Elizabeth Fennell has a knack for turning nothing into something. She is a wizard at creating galleries in unusual spaces – in a house, in a truck, and now in an attic – the iconic Roy Studio on the 3rd floor of 140 1/2 Hunter St .
The three generations of the Roy family of commercial photographers captured images of Peterborough for almost a century. You can see their legacy in The Balsillie Collection of Roy Studio Images which consists of approximately 300,000 glass plate and film negatives, now managed by the Archival department of the Peterborough Museum & Archives. The photos document the people of Peterborough’s early boom years – rich and poor, young and old.
The Roy family operated out of the Roy Studio where Fennell’s current Gallery in the Attic resides. As you reach the third floor landing of the gallery, there is the feeling of entering a time warp. The vestiges of a working studio still reverberate in its Victorian cabinetry, well-worn wood floors, slanting skylights and remnants of tin ceiling. Even a trace of turn of the century cigar smoke lingers. Over the years, many of our favourite local artists have rented this largely unrenovated space as a studio including Beth McCubbin and John Climenhage.
But none of them have managed to inhabit the space the way that Fennell has. Serendipitously, she had researched the Roy Studio for a master’s paper, and she doesn’t just appreciate the architecture, she understands how to bring it to life.
Now the home of the Little Red Hen Collective, the Gallery in the Attic will feature group and solo shows, as well as hosting events and workshops. The Collective is comprised of a solidly eclectic mix of some of Peterborough’s notable creatives – Bill Batten, Lucky Jackson, Joe Stable, John Marris, Roz Hermant, Jeff Macklin, Paul Oldham and Dale Brownson to name a few. Fennell has a good eye and is modestly passionate about local art, local artists and local history. She often can’t resist acquiring work from her stable of painters, sculptors, photographers and craftspeople for her personal collection. Uniquely she combines a flair for curating contemporary art with a reverence for the past.
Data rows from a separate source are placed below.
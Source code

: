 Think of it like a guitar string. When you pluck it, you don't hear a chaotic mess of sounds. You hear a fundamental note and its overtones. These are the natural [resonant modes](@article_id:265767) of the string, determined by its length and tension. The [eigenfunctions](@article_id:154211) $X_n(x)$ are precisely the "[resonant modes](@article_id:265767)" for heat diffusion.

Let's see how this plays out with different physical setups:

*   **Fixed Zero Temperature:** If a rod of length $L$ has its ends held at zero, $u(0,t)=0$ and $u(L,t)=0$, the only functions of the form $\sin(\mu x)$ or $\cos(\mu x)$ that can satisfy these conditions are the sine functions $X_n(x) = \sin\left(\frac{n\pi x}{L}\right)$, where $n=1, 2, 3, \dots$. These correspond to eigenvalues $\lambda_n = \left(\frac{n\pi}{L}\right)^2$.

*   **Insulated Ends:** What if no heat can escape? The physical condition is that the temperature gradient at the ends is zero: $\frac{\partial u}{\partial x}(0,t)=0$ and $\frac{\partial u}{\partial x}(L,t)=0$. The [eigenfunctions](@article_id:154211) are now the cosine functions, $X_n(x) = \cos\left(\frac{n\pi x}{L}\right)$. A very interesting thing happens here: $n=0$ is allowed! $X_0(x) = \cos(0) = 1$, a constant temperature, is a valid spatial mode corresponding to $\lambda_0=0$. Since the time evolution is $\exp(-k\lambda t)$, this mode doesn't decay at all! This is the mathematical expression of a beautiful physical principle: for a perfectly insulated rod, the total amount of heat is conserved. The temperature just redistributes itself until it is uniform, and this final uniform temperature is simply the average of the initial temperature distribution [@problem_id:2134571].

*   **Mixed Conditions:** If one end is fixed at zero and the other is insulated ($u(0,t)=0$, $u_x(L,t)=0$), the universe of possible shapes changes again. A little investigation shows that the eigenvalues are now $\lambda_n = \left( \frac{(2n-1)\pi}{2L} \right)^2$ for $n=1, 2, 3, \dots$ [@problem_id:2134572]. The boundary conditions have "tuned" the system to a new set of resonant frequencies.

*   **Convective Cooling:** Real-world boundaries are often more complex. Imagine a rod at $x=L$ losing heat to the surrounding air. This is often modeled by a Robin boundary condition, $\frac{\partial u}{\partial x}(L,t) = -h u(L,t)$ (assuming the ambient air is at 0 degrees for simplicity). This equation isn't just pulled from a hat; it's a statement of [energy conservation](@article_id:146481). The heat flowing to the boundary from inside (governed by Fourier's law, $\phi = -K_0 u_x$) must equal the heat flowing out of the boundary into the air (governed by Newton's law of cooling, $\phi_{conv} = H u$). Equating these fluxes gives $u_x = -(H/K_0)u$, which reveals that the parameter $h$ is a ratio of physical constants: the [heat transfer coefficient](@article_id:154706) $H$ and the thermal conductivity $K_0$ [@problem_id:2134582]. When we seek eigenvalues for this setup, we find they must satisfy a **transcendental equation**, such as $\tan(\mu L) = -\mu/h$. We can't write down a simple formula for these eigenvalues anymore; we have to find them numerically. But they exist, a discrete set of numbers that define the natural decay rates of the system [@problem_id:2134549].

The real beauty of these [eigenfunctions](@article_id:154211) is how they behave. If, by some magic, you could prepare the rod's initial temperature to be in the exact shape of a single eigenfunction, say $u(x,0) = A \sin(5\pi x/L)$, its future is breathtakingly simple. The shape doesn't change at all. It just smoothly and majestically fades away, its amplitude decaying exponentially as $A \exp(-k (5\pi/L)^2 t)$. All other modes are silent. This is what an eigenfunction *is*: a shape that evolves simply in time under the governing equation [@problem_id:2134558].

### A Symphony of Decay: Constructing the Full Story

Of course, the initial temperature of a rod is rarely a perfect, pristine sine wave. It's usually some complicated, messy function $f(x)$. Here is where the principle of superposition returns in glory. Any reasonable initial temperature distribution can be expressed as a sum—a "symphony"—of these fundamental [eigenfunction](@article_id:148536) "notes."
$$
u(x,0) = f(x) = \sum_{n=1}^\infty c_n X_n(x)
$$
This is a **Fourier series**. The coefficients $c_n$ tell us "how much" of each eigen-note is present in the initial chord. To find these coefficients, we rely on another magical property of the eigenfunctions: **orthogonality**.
Be sure to check out Steppenwill‘s solo exhibit opening on October 19th and on until November 9th, 2012. He is one of Peterborough’s most original artists. Playing with method-based digital and patterned imagery that borders on surrealism, his paintings and prints are largely in dramatic black and white . His work is animated and elegantly raw. Three of his works can also be seen in the window of Artspace as part of its FutureTense show until October 27, 2012.
On November 17th to December 26th the Little Red Hen Collective returns with a holiday show that you won’t want to miss. And don’t be surprised if you see other incarnations of a Liz Fennell gallery popping up around Peterborough in the future.